# Benchmarks and Case Studies
Jiachen Shen and The Litex Team, 2026-05-21. Email: litexlang@outlook.com
Markdown source: https://github.com/litexlang/golitex/blob/main/docs/Benchmarks_and_Case_Studies.md
## Purpose
Litex needs reproducible evidence, not only examples that look good in a page.
Benchmarks should let humans and agents run the same tasks, compare verifier
feedback, and measure progress over time.
The current best source of tasks is The Mechanics of Litex Proof. It contains
many textbook-style examples, from short calculations to larger function and
set arguments.
## Benchmark Levels
A useful Litex benchmark suite should be layered:
1. **Syntax and well-definedness.** Can the system or agent write meaningful
Litex expressions with correct scopes and domains?
2. **Single fact verification.** Can a line be proved from builtin rules or
a small context?
3. **Local proof repair.** Given an `unknown` or `error`, can the next attempt
add the missing fact or fix the malformed expression?
4. **Proof skeleton completion.** Given a proof with precise `know` gaps, can
those gaps be replaced by checked claims?
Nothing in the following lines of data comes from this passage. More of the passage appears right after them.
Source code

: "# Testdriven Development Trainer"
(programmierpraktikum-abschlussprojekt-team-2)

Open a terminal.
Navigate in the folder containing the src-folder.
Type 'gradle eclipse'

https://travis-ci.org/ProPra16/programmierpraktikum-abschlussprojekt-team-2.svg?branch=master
5. **Full theorem formalization.** Can a readable proof plan become a complete
checked Litex proof?
This structure separates language understanding, mathematical reasoning,
verifier interaction, and longer proof planning.
## Task Record
Each benchmark item should record:
- source theorem or exercise;
- informal proof plan when available;
- starting Litex file or skeleton;
- expected checked proof;
- allowed `know` policy;
- verifier command used;
- final status;
- number of verifier calls;
- number of `unknown` and `error` results;
- number and shape of remaining `know` facts;
- runtime and tool version.
The most important policy is the `know` policy. A task should say whether
`know` is forbidden, allowed only for named background facts, or allowed as
temporary proof debt during repair but not in the final answer.
## Current Case Studies
Good first case studies:
- syllogism with a known `forall` fact;
- arithmetic and equality chains;
- finite set membership and case splits;
- existential witnesses;
- function equality and function application;
- subset and set-builder arguments;
- induction examples;
- the Chapter 8 `N^2 -> N` bijection using Cantor pairing.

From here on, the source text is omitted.